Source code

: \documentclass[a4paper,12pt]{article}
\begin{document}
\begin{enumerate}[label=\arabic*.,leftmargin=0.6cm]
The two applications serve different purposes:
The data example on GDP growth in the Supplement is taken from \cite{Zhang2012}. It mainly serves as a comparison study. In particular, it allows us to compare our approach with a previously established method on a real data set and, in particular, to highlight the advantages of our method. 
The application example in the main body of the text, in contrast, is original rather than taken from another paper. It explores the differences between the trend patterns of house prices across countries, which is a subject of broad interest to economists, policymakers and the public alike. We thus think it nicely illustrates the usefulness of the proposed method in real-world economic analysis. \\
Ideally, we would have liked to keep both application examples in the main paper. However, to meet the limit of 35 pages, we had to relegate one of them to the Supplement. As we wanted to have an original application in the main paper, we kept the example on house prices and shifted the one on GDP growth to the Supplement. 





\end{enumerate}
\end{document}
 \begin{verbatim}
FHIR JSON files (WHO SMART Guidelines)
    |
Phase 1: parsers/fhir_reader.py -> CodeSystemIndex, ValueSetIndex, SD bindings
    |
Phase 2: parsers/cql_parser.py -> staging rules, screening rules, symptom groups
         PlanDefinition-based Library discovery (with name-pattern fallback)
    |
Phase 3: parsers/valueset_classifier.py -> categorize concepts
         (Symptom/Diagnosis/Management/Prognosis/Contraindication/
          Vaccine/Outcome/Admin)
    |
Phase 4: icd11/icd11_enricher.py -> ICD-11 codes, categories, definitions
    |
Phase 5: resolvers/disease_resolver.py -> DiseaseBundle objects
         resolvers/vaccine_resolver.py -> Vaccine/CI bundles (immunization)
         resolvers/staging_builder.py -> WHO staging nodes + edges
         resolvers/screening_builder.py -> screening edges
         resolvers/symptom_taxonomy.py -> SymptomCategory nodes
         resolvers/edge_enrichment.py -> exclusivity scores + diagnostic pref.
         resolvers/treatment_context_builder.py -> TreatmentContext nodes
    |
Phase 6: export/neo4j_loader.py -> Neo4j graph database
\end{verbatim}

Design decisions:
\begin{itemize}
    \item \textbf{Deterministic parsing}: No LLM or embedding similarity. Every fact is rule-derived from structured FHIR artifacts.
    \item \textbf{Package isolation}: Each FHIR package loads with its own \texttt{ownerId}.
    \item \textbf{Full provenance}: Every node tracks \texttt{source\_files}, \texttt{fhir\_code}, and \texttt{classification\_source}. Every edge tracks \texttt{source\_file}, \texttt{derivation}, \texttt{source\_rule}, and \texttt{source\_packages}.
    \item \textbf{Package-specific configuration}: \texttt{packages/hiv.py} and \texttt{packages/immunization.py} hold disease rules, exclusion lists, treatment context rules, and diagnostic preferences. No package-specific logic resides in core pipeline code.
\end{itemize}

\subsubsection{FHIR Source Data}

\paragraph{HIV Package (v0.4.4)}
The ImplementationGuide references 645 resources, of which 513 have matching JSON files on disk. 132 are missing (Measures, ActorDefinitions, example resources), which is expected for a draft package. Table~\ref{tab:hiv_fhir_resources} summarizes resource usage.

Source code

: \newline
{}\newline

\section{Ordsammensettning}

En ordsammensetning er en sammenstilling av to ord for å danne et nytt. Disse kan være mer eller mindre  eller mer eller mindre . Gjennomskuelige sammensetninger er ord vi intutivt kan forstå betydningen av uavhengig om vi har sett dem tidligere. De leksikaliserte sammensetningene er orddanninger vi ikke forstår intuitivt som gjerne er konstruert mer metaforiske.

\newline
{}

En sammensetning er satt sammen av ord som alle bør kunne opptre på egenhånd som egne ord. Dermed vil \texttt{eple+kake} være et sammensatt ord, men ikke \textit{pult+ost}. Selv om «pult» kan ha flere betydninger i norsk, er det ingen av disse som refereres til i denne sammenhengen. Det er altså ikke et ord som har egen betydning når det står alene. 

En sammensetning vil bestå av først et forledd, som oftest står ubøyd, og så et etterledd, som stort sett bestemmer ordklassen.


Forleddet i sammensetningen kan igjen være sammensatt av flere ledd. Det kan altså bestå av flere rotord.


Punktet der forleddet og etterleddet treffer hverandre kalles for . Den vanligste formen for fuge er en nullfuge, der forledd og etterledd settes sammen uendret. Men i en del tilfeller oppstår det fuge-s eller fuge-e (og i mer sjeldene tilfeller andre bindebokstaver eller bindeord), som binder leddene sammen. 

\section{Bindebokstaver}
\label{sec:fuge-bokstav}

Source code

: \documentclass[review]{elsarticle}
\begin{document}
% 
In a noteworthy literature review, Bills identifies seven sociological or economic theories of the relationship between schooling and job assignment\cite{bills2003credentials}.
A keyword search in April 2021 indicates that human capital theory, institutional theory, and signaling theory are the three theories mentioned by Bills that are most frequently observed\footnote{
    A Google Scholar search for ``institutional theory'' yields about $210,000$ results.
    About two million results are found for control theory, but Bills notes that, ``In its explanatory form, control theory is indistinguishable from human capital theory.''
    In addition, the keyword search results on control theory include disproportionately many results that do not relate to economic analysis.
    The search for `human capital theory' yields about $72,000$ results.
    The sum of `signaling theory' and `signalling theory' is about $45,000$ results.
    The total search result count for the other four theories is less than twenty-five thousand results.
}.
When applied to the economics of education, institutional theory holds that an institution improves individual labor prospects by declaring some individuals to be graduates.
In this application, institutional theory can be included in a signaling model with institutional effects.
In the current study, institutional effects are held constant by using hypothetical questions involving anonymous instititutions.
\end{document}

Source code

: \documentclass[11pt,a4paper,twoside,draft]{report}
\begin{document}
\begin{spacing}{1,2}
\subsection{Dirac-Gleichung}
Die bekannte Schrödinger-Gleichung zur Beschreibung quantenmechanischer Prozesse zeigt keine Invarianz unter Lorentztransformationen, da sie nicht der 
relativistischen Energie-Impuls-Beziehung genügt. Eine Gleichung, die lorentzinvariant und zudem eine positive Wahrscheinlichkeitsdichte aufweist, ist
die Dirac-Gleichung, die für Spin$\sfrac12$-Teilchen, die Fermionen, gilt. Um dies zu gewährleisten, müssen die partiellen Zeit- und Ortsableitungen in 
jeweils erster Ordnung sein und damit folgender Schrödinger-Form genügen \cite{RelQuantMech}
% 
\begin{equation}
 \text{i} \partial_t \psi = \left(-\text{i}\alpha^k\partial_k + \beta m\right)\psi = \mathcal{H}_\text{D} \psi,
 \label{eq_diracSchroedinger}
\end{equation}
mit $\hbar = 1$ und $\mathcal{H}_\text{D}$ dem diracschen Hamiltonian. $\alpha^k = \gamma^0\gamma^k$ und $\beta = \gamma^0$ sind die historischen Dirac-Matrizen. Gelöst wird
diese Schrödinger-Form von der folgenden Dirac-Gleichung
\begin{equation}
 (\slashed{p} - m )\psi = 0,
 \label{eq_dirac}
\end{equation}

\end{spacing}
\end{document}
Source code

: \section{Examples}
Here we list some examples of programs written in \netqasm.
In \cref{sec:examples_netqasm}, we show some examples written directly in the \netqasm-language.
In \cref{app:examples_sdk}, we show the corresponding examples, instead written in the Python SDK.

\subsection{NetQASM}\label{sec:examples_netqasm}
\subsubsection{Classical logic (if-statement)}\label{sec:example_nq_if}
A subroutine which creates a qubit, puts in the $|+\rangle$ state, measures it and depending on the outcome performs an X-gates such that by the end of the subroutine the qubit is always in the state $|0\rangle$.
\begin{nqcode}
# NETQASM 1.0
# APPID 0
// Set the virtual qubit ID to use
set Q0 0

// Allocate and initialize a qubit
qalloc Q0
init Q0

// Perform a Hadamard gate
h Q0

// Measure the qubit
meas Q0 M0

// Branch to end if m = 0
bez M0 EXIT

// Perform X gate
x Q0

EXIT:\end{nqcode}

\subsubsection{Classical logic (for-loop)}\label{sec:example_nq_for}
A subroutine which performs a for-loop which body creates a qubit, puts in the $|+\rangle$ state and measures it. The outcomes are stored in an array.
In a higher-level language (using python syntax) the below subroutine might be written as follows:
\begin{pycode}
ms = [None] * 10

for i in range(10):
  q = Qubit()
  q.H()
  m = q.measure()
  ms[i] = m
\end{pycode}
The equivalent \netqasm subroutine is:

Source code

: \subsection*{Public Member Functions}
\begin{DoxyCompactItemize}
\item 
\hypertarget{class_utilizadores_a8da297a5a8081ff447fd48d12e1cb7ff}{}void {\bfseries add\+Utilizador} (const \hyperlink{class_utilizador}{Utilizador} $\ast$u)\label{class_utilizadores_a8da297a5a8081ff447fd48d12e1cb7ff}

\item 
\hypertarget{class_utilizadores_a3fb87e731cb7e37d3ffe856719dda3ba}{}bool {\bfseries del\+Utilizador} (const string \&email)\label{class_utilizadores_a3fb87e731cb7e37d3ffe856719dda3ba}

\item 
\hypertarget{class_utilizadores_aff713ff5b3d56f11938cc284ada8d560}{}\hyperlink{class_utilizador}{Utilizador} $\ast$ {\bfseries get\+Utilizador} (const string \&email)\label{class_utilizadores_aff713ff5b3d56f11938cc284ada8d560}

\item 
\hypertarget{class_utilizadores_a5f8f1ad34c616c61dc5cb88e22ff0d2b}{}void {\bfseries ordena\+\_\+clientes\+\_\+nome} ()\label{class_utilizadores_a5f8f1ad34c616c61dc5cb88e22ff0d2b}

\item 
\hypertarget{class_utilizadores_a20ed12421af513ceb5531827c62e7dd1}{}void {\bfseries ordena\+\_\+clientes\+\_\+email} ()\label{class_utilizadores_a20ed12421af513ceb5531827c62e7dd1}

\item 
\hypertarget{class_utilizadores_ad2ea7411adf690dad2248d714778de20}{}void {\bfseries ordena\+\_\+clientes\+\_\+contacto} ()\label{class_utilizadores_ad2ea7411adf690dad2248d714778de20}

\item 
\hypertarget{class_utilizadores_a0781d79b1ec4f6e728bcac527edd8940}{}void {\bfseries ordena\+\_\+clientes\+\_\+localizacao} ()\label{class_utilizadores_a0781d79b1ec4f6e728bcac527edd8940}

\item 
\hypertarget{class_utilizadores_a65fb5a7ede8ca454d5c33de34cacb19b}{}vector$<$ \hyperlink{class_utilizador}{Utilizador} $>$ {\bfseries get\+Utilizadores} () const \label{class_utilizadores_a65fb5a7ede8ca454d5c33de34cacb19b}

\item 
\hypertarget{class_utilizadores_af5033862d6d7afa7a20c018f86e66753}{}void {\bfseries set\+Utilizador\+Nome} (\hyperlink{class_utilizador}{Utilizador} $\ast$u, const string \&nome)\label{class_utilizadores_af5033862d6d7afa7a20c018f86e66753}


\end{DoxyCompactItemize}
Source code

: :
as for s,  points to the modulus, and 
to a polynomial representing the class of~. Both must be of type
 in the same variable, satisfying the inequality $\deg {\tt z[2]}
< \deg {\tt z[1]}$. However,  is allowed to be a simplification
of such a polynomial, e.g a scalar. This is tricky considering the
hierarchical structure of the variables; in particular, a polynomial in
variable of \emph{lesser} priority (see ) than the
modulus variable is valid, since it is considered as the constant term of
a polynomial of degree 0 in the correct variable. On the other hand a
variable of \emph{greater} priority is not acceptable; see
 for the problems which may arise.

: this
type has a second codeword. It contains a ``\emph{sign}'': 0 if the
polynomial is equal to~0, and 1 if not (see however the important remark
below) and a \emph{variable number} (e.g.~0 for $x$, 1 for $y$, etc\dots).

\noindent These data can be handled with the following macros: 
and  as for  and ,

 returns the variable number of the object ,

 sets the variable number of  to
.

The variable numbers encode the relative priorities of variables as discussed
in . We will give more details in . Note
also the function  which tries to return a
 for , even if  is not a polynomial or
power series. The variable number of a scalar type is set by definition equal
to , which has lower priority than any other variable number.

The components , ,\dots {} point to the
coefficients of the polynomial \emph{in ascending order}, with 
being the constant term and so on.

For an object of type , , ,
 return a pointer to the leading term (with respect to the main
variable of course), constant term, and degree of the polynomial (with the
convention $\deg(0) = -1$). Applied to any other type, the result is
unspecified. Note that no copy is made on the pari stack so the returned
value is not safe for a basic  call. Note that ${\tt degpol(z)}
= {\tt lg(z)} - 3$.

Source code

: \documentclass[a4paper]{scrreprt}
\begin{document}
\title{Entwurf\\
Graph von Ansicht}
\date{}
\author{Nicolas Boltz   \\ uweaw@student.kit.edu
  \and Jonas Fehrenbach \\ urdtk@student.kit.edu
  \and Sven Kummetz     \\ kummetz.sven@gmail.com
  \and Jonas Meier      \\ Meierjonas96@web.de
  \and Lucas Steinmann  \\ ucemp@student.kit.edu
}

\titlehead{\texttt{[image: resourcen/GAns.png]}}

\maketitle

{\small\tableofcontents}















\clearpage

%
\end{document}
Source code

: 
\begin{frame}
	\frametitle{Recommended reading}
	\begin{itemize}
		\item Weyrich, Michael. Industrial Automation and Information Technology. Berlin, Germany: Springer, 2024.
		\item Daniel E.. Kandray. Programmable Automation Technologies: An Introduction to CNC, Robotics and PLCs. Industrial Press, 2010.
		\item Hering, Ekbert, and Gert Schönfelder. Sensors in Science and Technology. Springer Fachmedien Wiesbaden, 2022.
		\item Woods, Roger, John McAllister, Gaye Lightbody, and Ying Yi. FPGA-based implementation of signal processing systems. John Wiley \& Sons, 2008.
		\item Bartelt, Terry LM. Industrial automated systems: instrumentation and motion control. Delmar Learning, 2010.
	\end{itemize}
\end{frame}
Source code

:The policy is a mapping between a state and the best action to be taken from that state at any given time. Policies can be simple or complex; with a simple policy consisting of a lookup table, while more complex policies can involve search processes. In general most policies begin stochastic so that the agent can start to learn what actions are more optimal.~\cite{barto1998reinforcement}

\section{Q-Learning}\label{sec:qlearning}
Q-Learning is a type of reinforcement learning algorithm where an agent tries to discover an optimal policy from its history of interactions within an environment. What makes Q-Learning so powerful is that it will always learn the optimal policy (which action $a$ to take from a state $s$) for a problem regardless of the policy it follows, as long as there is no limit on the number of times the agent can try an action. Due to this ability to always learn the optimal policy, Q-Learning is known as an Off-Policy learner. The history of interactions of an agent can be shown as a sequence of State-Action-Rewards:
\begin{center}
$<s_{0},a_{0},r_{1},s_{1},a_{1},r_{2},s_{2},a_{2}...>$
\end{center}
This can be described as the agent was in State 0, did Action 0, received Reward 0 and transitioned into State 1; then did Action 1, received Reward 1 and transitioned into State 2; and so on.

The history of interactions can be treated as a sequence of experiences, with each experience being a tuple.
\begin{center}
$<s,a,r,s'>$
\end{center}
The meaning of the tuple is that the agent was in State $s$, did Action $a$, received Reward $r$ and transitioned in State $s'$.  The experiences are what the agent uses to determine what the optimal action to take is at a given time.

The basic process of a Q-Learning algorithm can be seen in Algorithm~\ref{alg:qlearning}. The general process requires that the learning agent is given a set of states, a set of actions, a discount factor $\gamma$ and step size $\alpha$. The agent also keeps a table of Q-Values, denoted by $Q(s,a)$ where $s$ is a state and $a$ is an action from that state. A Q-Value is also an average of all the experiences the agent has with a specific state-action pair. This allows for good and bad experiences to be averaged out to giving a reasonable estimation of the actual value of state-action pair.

──────────────────────────────

TASK DIRECTIONS: Scan the records above for the lines holding "also the function" and "variable of course), constant". Transcribe those two and every line between them word for word, and no others.

ANSWER BOX:
also the function  which tries to return a
 for , even if  is not a polynomial or
power series. The variable number of a scalar type is set by definition equal
to , which has lower priority than any other variable number.

The components , ,\dots {} point to the
coefficients of the polynomial \emph{in ascending order}, with 
being the constant term and so on.

For an object of type , , ,
 return a pointer to the leading term (with respect to the main
variable of course), constant term, and degree of the polynomial (with the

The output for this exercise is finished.